*WHAT IS BEING ASKED*
Search the data below for the string "loaded" and copy all lines where it shows up.

*THE RECORDS*
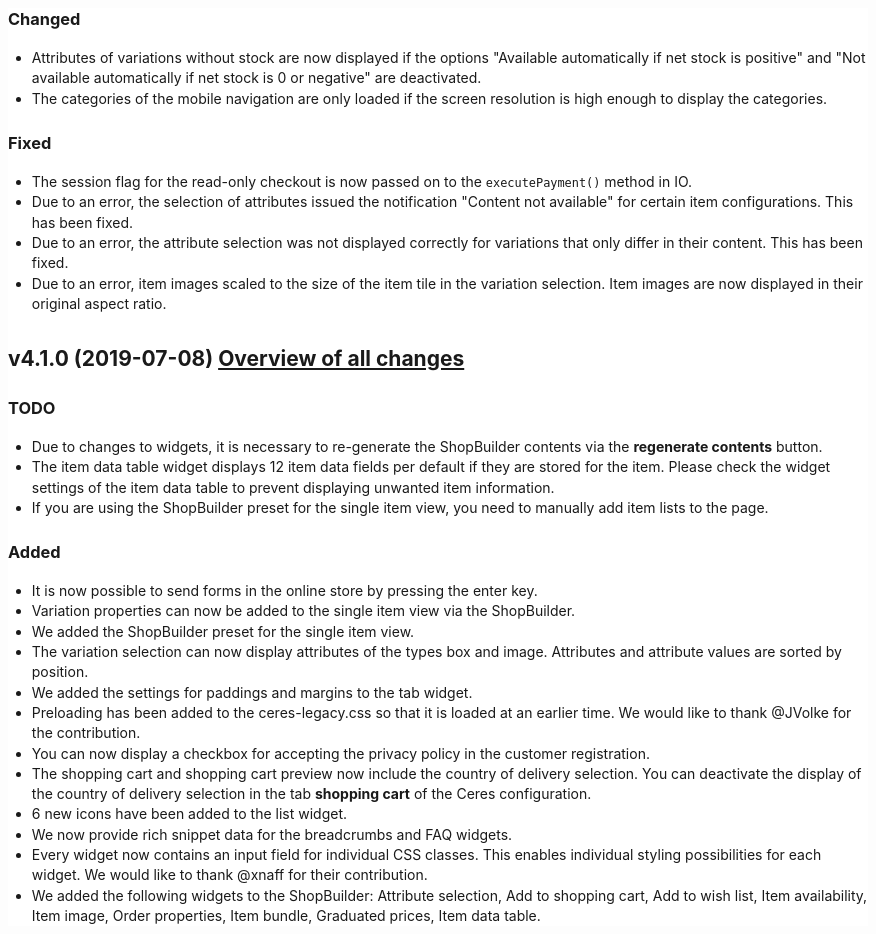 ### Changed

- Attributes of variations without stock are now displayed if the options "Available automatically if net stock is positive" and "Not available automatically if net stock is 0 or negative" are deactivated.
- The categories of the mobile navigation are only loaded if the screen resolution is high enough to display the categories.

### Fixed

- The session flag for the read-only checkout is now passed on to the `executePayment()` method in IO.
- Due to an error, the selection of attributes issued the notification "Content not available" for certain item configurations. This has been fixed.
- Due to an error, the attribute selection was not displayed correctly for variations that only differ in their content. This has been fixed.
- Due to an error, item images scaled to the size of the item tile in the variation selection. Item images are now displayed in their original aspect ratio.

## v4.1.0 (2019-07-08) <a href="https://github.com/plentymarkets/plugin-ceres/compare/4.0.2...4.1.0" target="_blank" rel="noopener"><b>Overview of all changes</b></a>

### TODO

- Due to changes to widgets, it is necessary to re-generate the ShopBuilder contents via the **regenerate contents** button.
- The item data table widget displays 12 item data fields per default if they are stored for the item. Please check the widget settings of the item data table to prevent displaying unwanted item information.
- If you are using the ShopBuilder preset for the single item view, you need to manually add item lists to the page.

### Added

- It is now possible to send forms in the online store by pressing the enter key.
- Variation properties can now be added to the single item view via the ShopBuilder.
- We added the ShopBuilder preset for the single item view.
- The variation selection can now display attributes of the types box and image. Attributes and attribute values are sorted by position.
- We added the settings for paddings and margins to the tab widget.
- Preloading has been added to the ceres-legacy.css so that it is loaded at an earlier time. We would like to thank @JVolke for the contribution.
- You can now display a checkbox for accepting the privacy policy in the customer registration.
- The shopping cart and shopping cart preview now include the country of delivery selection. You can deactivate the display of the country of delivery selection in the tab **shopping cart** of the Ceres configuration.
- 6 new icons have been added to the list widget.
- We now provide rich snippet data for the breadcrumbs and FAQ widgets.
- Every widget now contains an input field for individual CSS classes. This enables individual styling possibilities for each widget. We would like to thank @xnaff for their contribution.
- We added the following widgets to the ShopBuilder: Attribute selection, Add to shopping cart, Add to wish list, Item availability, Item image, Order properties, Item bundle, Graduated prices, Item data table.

*ANSWER SPACE*
- The categories of the mobile navigation are only loaded if the screen resolution is high enough to display the categories.
- Preloading has been added to the ceres-legacy.css so that it is loaded at an earlier time. We would like to thank @JVolke for the contribution.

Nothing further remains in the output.